(Dataset entries)
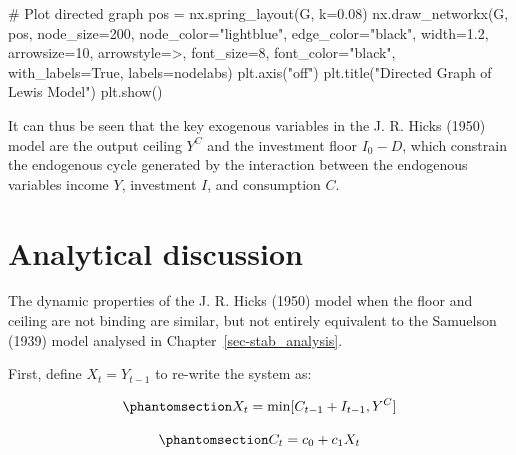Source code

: \documentclass[
  letterpaper,
  DIV=11,
  numbers=noendperiod]{scrreprt}
\newenvironment{Shaded}{\begin{snugshade}}{\end{snugshade}}
\newcommand{\CommentTok}[1]{\textcolor[rgb]{0.37,0.37,0.37}{#1}}
\newcommand{\DecValTok}[1]{\textcolor[rgb]{0.68,0.00,0.00}{#1}}
\newcommand{\FloatTok}[1]{\textcolor[rgb]{0.68,0.00,0.00}{#1}}
\newcommand{\NormalTok}[1]{\textcolor[rgb]{0.00,0.23,0.31}{#1}}
\newcommand{\OperatorTok}[1]{\textcolor[rgb]{0.37,0.37,0.37}{#1}}
\newcommand{\StringTok}[1]{\textcolor[rgb]{0.13,0.47,0.30}{#1}}
\newcommand{\VariableTok}[1]{\textcolor[rgb]{0.07,0.07,0.07}{#1}}
\begin{document}
\begin{tcolorbox}
\begin{Shaded}
\begin{Highlighting}[]
\CommentTok{\# Plot directed graph}
\NormalTok{pos }\OperatorTok{=}\NormalTok{ nx.spring\_layout(G, k}\OperatorTok{=}\FloatTok{0.08}\NormalTok{)}
\NormalTok{nx.draw\_networkx(G, pos, node\_size}\OperatorTok{=}\DecValTok{200}\NormalTok{, node\_color}\OperatorTok{=}\StringTok{"lightblue"}\NormalTok{, }
\NormalTok{                 edge\_color}\OperatorTok{=}\StringTok{"black"}\NormalTok{, width}\OperatorTok{=}\FloatTok{1.2}\NormalTok{, arrowsize}\OperatorTok{=}\DecValTok{10}\NormalTok{, }
\NormalTok{                 arrowstyle}\OperatorTok{=}\StringTok{\textquotesingle{}{-}\textgreater{}\textquotesingle{}}\NormalTok{, font\_size}\OperatorTok{=}\DecValTok{8}\NormalTok{, font\_color}\OperatorTok{=}\StringTok{"black"}\NormalTok{,}
\NormalTok{                 with\_labels}\OperatorTok{=}\VariableTok{True}\NormalTok{, labels}\OperatorTok{=}\NormalTok{nodelabs)}
\NormalTok{plt.axis(}\StringTok{"off"}\NormalTok{)}
\NormalTok{plt.title(}\StringTok{"Directed Graph of Lewis Model"}\NormalTok{)}
\NormalTok{plt.show()}
\end{Highlighting}
\end{Shaded}

\end{tcolorbox}

It can thus be seen that the key exogenous variables in the J. R. Hicks
(1950) model are the output ceiling \(Y^C\) and the investment floor
\(I_0 - D\), which constrain the endogenous cycle generated by the
interaction between the endogenous variables income \(Y\), investment
\(I\), and consumption \(C\).

\section{Analytical discussion}\label{analytical-discussion-11}

The dynamic properties of the J. R. Hicks (1950) model when the floor
and ceiling are not binding are similar, but not entirely equivalent to
the Samuelson (1939) model analysed in Chapter~\ref{sec-stab_analysis}.

First, define \(X_t = Y_{t-1}\) to re-write the system as:

\begin{equation}\phantomsection\label{eq-hicks_X}{
  X_{t}=\min[C_{t-1} + I_{t-1}, Y^C] 
}\end{equation}

\begin{equation}\phantomsection\label{eq-hicks_C_mod}{
C_{t} = c_0 + c_1 X_{t}
}\end{equation}
\end{document}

• TASK TO COMPLETE:
Repeat every record precisely. Any picture among them stays out of the copy.

• FINAL ANSWER:
Source code

: \documentclass[
  letterpaper,
  DIV=11,
  numbers=noendperiod]{scrreprt}
\newenvironment{Shaded}{\begin{snugshade}}{\end{snugshade}}
\newcommand{\CommentTok}[1]{\textcolor[rgb]{0.37,0.37,0.37}{#1}}
\newcommand{\DecValTok}[1]{\textcolor[rgb]{0.68,0.00,0.00}{#1}}
\newcommand{\FloatTok}[1]{\textcolor[rgb]{0.68,0.00,0.00}{#1}}
\newcommand{\NormalTok}[1]{\textcolor[rgb]{0.00,0.23,0.31}{#1}}
\newcommand{\OperatorTok}[1]{\textcolor[rgb]{0.37,0.37,0.37}{#1}}
\newcommand{\StringTok}[1]{\textcolor[rgb]{0.13,0.47,0.30}{#1}}
\newcommand{\VariableTok}[1]{\textcolor[rgb]{0.07,0.07,0.07}{#1}}
\begin{document}
\begin{tcolorbox}
\begin{Shaded}
\begin{Highlighting}[]
\CommentTok{\# Plot directed graph}
\NormalTok{pos }\OperatorTok{=}\NormalTok{ nx.spring\_layout(G, k}\OperatorTok{=}\FloatTok{0.08}\NormalTok{)}
\NormalTok{nx.draw\_networkx(G, pos, node\_size}\OperatorTok{=}\DecValTok{200}\NormalTok{, node\_color}\OperatorTok{=}\StringTok{"lightblue"}\NormalTok{, }
\NormalTok{                 edge\_color}\OperatorTok{=}\StringTok{"black"}\NormalTok{, width}\OperatorTok{=}\FloatTok{1.2}\NormalTok{, arrowsize}\OperatorTok{=}\DecValTok{10}\NormalTok{, }
\NormalTok{                 arrowstyle}\OperatorTok{=}\StringTok{\textquotesingle{}{-}\textgreater{}\textquotesingle{}}\NormalTok{, font\_size}\OperatorTok{=}\DecValTok{8}\NormalTok{, font\_color}\OperatorTok{=}\StringTok{"black"}\NormalTok{,}
\NormalTok{                 with\_labels}\OperatorTok{=}\VariableTok{True}\NormalTok{, labels}\OperatorTok{=}\NormalTok{nodelabs)}
\NormalTok{plt.axis(}\StringTok{"off"}\NormalTok{)}
\NormalTok{plt.title(}\StringTok{"Directed Graph of Lewis Model"}\NormalTok{)}
\NormalTok{plt.show()}
\end{Highlighting}
\end{Shaded}

\end{tcolorbox}

It can thus be seen that the key exogenous variables in the J. R. Hicks
(1950) model are the output ceiling \(Y^C\) and the investment floor
\(I_0 - D\), which constrain the endogenous cycle generated by the
interaction between the endogenous variables income \(Y\), investment
\(I\), and consumption \(C\).

\section{Analytical discussion}\label{analytical-discussion-11}

The dynamic properties of the J. R. Hicks (1950) model when the floor
and ceiling are not binding are similar, but not entirely equivalent to
the Samuelson (1939) model analysed in Chapter~\ref{sec-stab_analysis}.

First, define \(X_t = Y_{t-1}\) to re-write the system as:

\begin{equation}\phantomsection\label{eq-hicks_X}{
  X_{t}=\min[C_{t-1} + I_{t-1}, Y^C] 
}\end{equation}

\begin{equation}\phantomsection\label{eq-hicks_C_mod}{
C_{t} = c_0 + c_1 X_{t}
}\end{equation}
\end{document}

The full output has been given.